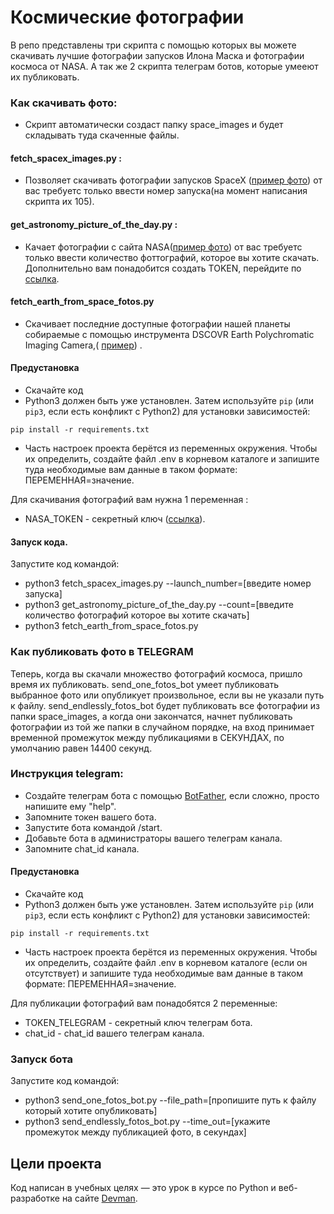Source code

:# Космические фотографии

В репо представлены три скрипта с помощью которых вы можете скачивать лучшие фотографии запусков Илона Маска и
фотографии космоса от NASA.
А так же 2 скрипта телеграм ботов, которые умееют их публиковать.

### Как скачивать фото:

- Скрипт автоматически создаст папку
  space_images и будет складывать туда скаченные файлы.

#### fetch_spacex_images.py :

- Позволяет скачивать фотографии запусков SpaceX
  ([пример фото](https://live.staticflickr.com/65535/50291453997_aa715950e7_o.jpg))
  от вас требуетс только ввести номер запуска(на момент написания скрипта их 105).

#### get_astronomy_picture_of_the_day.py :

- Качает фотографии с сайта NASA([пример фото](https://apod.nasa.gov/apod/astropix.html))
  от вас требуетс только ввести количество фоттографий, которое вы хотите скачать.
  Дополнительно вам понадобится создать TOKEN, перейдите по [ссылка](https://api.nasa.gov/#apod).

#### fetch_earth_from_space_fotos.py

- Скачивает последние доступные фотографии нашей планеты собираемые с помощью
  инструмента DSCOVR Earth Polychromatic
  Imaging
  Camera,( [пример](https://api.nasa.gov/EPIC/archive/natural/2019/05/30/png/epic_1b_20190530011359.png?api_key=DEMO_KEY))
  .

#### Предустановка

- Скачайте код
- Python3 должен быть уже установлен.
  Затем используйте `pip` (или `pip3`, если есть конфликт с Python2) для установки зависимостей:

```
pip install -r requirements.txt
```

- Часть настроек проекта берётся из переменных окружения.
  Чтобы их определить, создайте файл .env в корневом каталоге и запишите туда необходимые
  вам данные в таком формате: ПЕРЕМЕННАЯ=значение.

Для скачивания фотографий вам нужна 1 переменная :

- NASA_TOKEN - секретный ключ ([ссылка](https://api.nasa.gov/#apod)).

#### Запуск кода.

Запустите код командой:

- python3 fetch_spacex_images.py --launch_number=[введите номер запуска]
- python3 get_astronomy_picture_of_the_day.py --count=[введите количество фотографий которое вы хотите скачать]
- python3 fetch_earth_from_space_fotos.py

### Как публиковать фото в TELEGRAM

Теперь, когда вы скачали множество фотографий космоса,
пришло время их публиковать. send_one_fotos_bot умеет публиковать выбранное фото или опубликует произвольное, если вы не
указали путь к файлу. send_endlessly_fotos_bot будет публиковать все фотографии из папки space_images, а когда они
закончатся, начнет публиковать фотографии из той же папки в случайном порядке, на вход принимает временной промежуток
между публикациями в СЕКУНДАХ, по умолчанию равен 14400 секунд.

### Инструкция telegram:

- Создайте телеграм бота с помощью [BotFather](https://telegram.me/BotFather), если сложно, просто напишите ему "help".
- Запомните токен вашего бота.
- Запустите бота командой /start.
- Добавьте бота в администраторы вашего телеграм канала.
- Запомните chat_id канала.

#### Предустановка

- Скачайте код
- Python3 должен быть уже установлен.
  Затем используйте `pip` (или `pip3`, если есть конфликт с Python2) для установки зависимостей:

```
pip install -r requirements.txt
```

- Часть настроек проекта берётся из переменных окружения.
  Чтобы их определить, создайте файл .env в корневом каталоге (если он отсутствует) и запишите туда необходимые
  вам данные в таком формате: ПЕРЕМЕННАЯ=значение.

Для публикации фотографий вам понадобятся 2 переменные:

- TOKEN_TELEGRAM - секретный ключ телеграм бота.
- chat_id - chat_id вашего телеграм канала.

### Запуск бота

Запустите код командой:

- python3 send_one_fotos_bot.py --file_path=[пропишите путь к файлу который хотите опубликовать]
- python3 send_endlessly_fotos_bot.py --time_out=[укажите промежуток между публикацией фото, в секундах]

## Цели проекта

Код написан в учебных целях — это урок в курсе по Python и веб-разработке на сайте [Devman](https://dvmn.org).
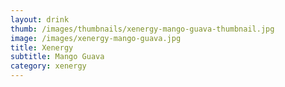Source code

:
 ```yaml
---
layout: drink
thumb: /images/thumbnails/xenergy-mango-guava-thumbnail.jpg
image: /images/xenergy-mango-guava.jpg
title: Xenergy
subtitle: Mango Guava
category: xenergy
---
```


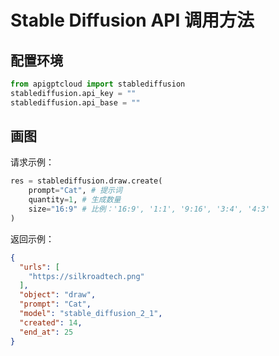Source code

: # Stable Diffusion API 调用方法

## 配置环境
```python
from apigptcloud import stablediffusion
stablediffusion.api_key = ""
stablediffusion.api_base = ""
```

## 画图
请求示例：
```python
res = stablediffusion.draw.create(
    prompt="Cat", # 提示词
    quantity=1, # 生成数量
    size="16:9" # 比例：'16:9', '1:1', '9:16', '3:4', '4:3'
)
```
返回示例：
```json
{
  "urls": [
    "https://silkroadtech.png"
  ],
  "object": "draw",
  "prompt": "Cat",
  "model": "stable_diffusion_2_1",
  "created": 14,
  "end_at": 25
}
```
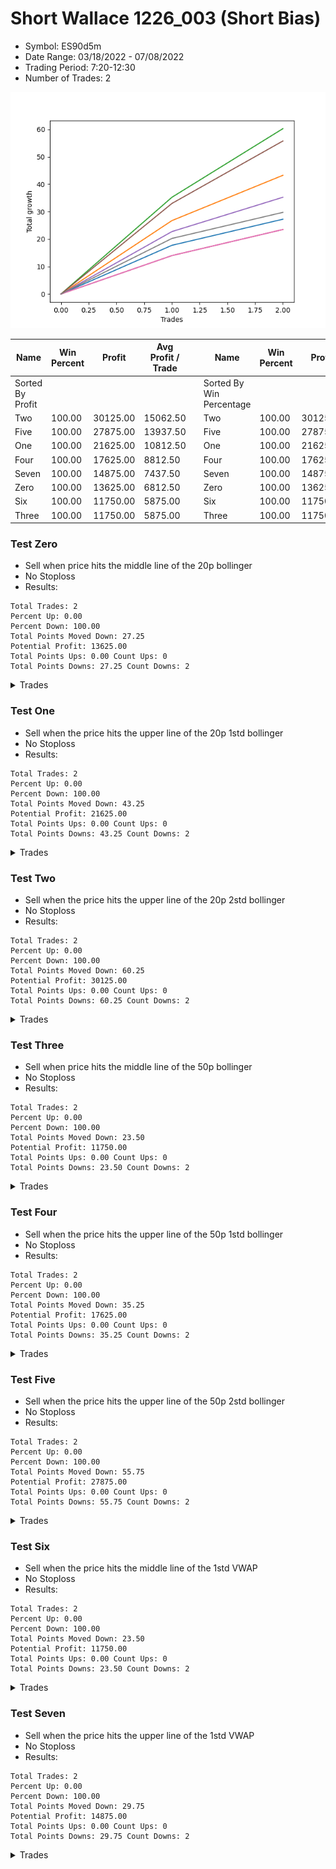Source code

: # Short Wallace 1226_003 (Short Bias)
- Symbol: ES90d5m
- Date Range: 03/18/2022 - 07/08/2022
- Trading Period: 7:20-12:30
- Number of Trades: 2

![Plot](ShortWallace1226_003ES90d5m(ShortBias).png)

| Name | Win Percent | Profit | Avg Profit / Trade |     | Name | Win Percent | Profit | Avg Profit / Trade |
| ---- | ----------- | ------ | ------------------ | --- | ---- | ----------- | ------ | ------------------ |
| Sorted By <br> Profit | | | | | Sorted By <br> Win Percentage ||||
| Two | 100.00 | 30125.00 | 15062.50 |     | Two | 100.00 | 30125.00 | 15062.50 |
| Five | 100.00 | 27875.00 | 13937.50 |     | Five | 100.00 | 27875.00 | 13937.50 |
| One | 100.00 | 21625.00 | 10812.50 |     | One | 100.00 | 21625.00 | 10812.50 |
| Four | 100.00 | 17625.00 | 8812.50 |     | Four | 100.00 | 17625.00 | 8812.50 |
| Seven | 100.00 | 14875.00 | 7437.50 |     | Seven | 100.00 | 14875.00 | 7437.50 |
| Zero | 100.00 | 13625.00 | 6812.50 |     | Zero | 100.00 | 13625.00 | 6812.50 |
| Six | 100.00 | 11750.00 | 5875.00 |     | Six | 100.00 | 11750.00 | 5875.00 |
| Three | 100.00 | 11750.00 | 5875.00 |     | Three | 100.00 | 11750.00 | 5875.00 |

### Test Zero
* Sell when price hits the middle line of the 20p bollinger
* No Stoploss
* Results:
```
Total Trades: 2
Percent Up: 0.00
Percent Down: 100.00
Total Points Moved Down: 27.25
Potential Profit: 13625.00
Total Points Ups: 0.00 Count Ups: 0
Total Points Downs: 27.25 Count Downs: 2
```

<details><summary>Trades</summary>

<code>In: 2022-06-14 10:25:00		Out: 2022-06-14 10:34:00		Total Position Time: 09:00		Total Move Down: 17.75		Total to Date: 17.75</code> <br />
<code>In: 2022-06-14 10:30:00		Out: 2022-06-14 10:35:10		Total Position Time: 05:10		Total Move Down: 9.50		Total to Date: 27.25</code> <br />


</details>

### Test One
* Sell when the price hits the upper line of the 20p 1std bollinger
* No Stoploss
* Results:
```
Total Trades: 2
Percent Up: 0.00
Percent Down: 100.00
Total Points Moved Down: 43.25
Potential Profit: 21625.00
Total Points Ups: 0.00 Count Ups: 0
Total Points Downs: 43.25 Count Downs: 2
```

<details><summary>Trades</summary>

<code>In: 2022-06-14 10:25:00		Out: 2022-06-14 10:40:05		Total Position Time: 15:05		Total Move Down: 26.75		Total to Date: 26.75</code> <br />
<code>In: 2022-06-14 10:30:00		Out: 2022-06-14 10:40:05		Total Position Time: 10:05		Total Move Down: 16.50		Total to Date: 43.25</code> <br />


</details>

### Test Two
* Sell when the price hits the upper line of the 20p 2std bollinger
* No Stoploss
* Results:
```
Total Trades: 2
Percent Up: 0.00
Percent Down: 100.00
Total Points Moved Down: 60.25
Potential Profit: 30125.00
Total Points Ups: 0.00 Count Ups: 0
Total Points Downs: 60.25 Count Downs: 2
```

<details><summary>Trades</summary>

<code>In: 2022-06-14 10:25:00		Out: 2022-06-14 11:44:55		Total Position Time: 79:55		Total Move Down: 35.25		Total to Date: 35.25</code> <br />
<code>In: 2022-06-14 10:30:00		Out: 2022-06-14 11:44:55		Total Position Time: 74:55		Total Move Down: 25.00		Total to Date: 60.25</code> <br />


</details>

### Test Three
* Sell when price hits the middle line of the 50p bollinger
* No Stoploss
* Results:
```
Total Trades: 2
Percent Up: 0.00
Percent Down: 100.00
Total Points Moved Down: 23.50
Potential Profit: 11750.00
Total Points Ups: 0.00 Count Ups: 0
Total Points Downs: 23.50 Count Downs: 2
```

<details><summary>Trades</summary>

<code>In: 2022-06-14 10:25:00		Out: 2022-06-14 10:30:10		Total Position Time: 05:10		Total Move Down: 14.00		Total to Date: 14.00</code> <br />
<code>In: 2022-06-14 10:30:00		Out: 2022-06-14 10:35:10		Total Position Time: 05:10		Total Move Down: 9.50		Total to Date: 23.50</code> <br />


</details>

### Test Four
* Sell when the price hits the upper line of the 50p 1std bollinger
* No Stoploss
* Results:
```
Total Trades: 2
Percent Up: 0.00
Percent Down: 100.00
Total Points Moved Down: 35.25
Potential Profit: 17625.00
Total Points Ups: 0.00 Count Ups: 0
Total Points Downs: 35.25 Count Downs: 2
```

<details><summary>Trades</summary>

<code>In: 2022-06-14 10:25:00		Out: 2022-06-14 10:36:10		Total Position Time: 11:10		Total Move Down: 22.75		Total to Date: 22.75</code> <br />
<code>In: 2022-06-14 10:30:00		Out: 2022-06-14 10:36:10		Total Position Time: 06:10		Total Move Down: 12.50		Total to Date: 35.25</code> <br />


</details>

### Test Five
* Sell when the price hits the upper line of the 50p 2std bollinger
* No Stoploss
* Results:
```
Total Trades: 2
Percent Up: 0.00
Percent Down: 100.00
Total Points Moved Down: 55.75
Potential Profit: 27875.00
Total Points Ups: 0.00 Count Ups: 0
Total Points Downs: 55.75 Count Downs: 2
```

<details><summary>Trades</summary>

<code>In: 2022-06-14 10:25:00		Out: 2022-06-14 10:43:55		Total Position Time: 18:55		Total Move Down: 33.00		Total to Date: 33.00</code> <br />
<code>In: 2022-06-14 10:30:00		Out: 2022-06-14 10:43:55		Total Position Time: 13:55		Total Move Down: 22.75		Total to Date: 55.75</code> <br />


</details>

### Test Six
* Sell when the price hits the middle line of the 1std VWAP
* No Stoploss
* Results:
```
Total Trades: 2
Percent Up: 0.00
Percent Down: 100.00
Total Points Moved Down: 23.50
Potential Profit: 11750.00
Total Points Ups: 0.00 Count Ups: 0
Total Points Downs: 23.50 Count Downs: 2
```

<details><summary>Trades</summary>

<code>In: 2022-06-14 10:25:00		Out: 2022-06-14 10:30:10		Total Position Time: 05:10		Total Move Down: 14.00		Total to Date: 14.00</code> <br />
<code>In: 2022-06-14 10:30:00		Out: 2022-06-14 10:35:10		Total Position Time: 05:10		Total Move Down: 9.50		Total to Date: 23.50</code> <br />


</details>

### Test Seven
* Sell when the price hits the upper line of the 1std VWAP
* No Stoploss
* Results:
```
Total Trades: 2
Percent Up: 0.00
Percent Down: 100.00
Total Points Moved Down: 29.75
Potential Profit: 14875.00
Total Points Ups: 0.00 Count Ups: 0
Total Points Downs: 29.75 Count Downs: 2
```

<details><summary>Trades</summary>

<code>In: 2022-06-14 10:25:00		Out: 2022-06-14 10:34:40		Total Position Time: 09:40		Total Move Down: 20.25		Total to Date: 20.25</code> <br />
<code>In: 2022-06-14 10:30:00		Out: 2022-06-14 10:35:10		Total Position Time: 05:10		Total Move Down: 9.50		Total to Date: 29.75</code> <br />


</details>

§ What you are asked to do: Pull every line with the word "космоса" from the data.

§ Result of this task:
фотографии космоса от NASA.
Теперь, когда вы скачали множество фотографий космоса,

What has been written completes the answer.